Either way done here. I figured after reading some discussions about hunting this was a place I could come and ask questions. But ohhhh no it seems I need to have posted 700 times about nothing before anyone steps forward to share information. 

The fact is I never needed to know your next of kin or honey hole. I've done plenty of research and will have a great hunt. This was merely to get some ideas from other folks that have hunted this area. Feel free to reply with additional opinionated garbage.


----------



## justismi28 (Aug 19, 2014)

This guy acting like the *only *reason he hasn't drawn in 20 years is military service. This is Utah. LE Elk is quickly becoming OIL for anyone who doesn't start points when they are 12. Then you may get two.

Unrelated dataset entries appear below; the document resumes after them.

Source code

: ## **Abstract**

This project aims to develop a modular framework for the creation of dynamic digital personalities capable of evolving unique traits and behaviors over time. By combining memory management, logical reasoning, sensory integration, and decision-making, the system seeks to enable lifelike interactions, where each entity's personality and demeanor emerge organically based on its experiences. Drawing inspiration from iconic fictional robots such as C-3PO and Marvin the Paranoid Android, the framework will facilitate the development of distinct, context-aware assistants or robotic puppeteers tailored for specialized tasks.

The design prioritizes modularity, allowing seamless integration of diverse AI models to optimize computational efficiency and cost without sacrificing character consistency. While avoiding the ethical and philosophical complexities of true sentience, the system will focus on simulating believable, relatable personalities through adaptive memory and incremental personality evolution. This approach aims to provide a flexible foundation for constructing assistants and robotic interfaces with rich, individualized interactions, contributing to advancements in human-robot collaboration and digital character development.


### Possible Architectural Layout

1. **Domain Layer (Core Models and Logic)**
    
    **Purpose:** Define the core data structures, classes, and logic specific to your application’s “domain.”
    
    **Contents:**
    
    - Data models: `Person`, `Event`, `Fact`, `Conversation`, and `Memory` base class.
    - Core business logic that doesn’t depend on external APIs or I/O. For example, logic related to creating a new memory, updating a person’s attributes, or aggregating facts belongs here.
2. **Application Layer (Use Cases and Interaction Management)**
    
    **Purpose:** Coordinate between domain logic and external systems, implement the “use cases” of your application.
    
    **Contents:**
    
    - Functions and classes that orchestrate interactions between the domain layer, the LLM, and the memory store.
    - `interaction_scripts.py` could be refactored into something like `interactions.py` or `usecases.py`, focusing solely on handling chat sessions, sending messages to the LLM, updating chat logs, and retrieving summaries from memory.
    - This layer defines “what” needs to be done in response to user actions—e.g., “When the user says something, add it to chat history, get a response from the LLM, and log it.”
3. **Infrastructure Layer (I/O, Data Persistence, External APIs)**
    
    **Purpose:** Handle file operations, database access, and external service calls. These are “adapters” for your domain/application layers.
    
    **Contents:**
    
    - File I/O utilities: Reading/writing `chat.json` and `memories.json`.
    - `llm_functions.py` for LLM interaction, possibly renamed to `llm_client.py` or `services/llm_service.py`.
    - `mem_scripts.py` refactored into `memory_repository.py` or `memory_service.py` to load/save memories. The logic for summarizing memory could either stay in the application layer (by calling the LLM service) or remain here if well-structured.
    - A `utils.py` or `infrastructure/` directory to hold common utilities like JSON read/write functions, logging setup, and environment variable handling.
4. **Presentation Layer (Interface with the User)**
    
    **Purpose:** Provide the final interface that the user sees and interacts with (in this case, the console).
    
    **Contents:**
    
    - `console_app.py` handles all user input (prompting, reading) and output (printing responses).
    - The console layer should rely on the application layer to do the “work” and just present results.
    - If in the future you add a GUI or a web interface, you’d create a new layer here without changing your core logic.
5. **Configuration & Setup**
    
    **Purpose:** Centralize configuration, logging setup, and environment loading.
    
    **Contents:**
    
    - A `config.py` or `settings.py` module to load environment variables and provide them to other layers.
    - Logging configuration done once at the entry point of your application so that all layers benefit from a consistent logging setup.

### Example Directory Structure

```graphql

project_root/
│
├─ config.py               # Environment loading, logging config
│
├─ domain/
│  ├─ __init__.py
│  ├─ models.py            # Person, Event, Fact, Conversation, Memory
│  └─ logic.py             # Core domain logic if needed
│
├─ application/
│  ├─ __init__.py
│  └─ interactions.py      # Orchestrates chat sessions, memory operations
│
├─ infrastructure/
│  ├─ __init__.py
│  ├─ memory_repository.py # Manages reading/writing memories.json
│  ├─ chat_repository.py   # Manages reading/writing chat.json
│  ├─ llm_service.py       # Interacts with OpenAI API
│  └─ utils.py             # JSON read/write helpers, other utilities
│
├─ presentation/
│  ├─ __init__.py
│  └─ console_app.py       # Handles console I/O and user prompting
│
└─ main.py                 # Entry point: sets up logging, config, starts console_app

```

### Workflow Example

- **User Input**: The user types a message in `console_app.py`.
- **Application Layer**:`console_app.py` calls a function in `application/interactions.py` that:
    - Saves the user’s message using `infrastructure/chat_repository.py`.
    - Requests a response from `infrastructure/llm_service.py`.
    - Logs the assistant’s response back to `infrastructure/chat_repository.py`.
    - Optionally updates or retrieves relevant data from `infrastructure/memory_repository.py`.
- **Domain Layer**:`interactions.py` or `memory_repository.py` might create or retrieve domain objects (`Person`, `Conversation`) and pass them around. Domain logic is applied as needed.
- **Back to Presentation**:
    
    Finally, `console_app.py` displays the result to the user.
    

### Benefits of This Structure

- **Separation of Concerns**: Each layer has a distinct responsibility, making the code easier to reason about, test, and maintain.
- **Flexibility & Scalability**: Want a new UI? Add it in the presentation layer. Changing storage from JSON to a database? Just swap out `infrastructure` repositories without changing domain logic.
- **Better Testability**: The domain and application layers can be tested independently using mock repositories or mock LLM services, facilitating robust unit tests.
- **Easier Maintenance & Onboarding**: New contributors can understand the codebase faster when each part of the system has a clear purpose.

Thank you for your service, but you have to admit to yourself that you were using that to leverage people into advice. And if you honestly weren't, step back and realize that that is exactly how it comes across. There is literally no need to let ppl know you are a vet in the first post. Get to know people and you'll realize there are quite a few regulars on here in the same boat as you. I know dudes that work construction that are on 20 years without drawing an LE elk tag, so your 'reasoning' and justification to include it was silly. 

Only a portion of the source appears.